Protest would happen, however, and a second Trump regime would find its resolve put to the test almost immediately, given the sheer number of Americans who would be rightly outraged. Conservatives appear to have set their sights on imposing a regime of “soft” fascism upon the rest of the country in the manner of Viktor Orbán’s Hungary, but that hope reflects a catastrophic miscalculation of the demographic reality in this country.
Whatever illusions the right may harbor, the United States is not a small, third-class nation with a population and economic system still adjusting to its emergence from half a century of communist domination. Most Americans (at least white Americans) have no experience with a regime of state-sponsored systemized, institutional harassment and intimidation, and putting it mildly, they will not react well to it. If they find themselves targeted by institutions in the manner Trump plans, they will rebel against those institutions, in creative ways that are impossible to foresee or predict. In a nation of 331 million people (many of them who will by then likely be armed to the teeth), the reality is that Trump, should he implement even half of the dictatorial agenda he envisions, would likely find himself presiding over a country so riven with anger and division that it would be ungovernable. Such are the disadvantages of drawing up one’s grand plans from inside a hermetically sealed bubble of information.

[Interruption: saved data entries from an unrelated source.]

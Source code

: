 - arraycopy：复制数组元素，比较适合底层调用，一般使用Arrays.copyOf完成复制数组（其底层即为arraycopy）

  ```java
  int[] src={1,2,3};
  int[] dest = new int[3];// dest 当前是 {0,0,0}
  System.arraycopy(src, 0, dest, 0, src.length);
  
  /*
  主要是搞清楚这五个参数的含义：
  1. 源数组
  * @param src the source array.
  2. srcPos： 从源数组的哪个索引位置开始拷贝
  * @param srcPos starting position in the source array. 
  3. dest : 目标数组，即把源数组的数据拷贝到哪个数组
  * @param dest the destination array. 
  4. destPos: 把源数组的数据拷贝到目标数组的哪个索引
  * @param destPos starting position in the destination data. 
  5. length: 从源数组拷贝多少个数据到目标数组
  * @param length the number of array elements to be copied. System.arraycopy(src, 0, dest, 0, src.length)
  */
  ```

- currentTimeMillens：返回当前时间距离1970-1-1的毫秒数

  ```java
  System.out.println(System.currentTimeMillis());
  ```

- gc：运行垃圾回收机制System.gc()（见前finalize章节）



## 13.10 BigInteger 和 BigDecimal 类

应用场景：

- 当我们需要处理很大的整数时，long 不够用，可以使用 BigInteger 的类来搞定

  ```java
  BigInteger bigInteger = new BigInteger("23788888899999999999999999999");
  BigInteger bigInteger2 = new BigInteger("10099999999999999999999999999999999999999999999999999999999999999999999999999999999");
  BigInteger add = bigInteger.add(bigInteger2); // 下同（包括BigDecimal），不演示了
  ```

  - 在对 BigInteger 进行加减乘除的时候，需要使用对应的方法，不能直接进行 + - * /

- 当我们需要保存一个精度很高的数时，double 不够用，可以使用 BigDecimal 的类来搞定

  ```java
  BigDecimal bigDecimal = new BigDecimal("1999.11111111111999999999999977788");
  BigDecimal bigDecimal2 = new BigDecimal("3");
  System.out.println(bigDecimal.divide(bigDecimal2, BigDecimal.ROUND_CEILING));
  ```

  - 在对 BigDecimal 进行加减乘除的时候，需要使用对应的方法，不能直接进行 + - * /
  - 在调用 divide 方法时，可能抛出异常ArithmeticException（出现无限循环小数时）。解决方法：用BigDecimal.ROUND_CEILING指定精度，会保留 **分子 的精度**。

Obviously, the best way to avoid this unpleasant future is to soundly defeat Trump at the polls in November. As Trump’s sycophantic party consolidates around him next year, the stark choice that Americans will be making should become self-evident. Barring any third-party sabotage, the fact that President Biden is polling fairly evenly with Trump at this stage actually (and contrary to much handwringing by the traditional media) bodes well for him, as long as Democrats work to find their communities and turn out their vote in mass. As the election approaches Trump’s supporters—and Trump himself—promise to become even more radicalized and noxious than they are right now. If nothing else, that fact alone should forcefully remind Americans that they don’t want to the rest of their lives determined according to the whims of degenerate Brownshirts.